Figure 1.

Combining off-axis holography and deep learning to characterize subwavelength particles. (a) Interference pattern is acquired with an off-axis holographic microscope and (b) Fourier-transformed and low-pass-filtered to produce the reconstructed field at the camera plane (here, only the imaginary part of the complex field is shown). (c) These complex field images are used to track the three-dimensional particle position. (d) Region of interest is selected around each detected particle for each time step. (e) Finally, this sequence of observations is used to characterize the radius r and refractive index n using a specialized neural-network design, which we call weighted average convolutional neural network (WAC-NET). (f) Laser beam is split into two paths by a polarizing beam splitter (PBS). The relative intensities of the two paths are regulated by the initial λ/2-waveplate.
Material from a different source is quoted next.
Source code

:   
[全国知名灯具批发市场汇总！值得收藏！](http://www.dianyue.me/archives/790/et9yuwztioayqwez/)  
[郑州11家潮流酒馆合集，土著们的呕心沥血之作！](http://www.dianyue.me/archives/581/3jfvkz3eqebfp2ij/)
One of the beams goes through the sample, and the light scattered from the sample is collected by a microscope objective (MO), after which a tube lens (TL) provides a focused image at the camera (C). The paths are recombined using a beam splitter (BS) at a slight offset angle, resulting in an interference pattern at the camera. The particles are suspended in liquid inside a straight microfluidic chip (ChipShop). Reprinted with permission from ref (25) under the Creative Commons license. (g) Schematic overview of WAC-NET. Each observation is downsampled and flattened using a convolutional network. From this flattened vector, a weight and a representation are calculated and multiplied. The weightings are normalized using a softmax transformation. The weighted representations are merged by summation, and the result is passed to a fully connected network that returns r and n.